ACTION ITEM:
Every line from the one with "- Implement caching strategies" to the end of the data needs to be copied exactly, and no line before it.

RECORDS PROVIDED:
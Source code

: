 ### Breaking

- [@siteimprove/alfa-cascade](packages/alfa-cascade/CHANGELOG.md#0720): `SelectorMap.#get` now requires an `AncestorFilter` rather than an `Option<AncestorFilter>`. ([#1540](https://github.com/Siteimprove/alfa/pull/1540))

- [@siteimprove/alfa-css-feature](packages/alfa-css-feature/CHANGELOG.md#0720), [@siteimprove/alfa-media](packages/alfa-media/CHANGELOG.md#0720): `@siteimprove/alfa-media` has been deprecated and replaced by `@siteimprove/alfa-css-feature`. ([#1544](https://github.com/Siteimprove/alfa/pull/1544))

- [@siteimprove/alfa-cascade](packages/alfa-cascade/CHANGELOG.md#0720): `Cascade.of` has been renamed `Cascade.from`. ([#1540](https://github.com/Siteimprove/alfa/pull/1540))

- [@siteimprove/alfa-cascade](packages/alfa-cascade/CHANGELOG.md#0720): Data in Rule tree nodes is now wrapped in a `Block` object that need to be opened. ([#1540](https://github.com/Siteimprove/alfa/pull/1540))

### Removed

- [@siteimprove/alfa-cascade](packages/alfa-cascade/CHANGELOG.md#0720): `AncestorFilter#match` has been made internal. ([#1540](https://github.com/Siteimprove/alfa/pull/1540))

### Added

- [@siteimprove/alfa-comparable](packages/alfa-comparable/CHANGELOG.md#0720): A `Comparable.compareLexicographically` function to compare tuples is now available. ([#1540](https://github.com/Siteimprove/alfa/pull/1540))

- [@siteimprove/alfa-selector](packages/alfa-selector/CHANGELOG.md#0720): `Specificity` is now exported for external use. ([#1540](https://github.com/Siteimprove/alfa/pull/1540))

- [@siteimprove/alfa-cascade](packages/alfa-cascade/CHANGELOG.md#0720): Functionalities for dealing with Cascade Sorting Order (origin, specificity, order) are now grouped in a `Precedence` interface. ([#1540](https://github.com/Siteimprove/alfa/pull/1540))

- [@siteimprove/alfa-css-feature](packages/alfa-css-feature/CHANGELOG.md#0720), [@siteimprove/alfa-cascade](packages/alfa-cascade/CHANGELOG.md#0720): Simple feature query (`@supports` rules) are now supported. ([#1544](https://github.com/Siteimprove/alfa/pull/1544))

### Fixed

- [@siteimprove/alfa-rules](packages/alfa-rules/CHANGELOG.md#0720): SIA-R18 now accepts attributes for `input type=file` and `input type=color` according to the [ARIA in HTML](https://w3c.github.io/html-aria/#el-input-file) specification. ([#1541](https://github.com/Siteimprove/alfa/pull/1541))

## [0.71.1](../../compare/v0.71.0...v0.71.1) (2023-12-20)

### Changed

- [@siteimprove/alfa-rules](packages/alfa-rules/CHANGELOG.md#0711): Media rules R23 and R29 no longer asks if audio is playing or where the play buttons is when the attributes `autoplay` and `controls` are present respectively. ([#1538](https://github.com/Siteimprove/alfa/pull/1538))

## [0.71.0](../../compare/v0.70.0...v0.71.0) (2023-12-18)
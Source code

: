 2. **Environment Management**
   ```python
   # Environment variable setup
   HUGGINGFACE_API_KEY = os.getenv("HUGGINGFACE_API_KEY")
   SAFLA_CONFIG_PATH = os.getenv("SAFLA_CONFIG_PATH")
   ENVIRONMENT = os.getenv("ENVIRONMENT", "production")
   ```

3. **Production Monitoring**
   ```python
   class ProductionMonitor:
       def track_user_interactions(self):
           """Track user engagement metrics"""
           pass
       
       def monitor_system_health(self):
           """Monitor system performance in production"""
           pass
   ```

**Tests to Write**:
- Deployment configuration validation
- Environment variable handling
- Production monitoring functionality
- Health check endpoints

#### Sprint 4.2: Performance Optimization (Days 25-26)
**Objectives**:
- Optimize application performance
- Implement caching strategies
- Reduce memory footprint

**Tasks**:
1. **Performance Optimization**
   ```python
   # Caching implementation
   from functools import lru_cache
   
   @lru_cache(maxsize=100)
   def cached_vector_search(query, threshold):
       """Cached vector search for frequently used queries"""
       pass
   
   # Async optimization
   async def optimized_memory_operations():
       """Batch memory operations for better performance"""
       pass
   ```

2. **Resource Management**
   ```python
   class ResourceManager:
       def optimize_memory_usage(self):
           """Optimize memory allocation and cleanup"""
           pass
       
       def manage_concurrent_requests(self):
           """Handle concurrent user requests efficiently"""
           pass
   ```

FINISHED TASK:
- Implement caching strategies
- Reduce memory footprint

**Tasks**:
1. **Performance Optimization**
   ```python
   # Caching implementation
   from functools import lru_cache
   
   @lru_cache(maxsize=100)
   def cached_vector_search(query, threshold):
       """Cached vector search for frequently used queries"""
       pass
   
   # Async optimization
   async def optimized_memory_operations():
       """Batch memory operations for better performance"""
       pass
   ```

2. **Resource Management**
   ```python
   class ResourceManager:
       def optimize_memory_usage(self):
           """Optimize memory allocation and cleanup"""
           pass
       
       def manage_concurrent_requests(self):
           """Handle concurrent user requests efficiently"""
           pass
   ```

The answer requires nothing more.